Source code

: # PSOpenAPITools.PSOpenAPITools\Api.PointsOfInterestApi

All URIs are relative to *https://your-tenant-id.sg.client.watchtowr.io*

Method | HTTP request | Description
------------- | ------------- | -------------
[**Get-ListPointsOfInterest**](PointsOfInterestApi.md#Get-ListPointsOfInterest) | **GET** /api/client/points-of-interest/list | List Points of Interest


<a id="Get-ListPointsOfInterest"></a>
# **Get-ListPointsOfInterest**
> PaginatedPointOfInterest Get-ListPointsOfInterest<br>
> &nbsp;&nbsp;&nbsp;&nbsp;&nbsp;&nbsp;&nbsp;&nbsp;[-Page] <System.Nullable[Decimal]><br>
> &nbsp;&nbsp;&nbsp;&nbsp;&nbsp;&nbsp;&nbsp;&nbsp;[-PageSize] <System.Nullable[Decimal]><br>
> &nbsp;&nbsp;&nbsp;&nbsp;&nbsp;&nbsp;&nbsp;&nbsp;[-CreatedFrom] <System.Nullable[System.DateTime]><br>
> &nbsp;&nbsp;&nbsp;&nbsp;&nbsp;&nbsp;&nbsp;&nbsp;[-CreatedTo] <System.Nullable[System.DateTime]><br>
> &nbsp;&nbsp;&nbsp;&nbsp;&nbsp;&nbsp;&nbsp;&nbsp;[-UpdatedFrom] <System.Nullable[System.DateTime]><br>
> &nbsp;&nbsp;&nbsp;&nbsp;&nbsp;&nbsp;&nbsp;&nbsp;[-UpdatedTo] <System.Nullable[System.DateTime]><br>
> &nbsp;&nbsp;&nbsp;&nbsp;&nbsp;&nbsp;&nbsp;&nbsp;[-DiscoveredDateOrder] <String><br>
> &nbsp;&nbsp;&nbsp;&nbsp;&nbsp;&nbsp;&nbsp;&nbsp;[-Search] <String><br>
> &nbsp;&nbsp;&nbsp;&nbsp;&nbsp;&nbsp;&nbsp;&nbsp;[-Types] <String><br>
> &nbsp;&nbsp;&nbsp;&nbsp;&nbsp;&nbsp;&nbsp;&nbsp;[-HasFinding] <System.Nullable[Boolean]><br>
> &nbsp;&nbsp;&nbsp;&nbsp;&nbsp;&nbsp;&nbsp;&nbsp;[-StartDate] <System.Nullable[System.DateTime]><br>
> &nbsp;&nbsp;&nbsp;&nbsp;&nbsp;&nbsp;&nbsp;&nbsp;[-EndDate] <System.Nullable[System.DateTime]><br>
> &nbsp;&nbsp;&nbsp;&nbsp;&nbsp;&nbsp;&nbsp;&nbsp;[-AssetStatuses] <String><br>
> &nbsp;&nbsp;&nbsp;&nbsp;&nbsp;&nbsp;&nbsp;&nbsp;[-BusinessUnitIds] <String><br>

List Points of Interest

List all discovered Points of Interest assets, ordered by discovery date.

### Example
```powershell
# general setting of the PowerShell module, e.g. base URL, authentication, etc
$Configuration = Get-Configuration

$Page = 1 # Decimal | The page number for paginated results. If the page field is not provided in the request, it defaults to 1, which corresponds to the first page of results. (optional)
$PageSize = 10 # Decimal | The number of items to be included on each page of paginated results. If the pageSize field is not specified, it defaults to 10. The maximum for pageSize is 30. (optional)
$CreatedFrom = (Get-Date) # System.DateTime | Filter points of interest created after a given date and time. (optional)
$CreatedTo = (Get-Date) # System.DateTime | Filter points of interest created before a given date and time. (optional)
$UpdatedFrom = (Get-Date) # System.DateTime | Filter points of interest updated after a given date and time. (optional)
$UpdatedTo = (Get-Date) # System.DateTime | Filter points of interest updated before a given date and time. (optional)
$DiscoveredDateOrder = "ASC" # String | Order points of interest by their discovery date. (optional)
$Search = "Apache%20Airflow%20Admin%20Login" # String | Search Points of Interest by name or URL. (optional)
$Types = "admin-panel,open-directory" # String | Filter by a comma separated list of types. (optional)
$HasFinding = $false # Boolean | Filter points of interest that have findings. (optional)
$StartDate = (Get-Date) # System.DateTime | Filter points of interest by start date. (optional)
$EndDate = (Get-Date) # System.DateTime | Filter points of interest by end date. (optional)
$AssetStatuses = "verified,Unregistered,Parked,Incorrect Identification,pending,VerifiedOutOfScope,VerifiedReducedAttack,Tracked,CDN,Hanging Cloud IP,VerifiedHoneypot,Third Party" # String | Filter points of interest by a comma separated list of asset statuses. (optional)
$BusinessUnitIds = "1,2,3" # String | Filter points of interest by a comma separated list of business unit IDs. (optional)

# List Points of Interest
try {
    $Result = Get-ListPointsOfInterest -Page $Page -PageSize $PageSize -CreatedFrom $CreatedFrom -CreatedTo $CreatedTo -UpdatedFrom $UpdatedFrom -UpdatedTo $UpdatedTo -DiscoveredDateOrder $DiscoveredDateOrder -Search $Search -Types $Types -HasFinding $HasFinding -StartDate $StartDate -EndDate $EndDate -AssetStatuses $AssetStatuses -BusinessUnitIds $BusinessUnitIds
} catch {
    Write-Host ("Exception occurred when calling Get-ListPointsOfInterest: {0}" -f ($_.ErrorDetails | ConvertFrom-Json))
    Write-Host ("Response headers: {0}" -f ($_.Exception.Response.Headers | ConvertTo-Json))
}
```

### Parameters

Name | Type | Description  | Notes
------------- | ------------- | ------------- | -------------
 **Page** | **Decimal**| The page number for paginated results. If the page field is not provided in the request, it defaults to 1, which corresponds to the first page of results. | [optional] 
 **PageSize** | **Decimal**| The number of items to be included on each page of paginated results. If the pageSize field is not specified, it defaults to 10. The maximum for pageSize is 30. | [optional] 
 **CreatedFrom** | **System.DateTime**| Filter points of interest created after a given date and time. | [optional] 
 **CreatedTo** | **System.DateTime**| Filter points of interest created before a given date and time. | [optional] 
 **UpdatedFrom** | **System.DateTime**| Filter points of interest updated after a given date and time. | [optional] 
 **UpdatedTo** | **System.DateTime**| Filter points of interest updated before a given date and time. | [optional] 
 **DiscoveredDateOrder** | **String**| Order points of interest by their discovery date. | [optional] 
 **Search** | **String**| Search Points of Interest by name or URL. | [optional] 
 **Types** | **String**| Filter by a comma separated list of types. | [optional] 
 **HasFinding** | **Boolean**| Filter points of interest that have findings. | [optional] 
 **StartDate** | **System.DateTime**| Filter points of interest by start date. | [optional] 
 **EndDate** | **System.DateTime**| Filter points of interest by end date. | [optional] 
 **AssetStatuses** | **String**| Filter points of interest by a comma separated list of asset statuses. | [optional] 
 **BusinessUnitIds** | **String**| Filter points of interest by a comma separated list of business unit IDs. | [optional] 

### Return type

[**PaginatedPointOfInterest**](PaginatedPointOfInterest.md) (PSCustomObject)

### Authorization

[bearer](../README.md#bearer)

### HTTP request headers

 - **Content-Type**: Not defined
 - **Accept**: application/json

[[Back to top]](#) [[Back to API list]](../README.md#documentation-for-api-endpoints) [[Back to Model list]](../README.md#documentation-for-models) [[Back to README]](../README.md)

########################################

In the material, count each line that holds the string "headers", and report only how many there are.

2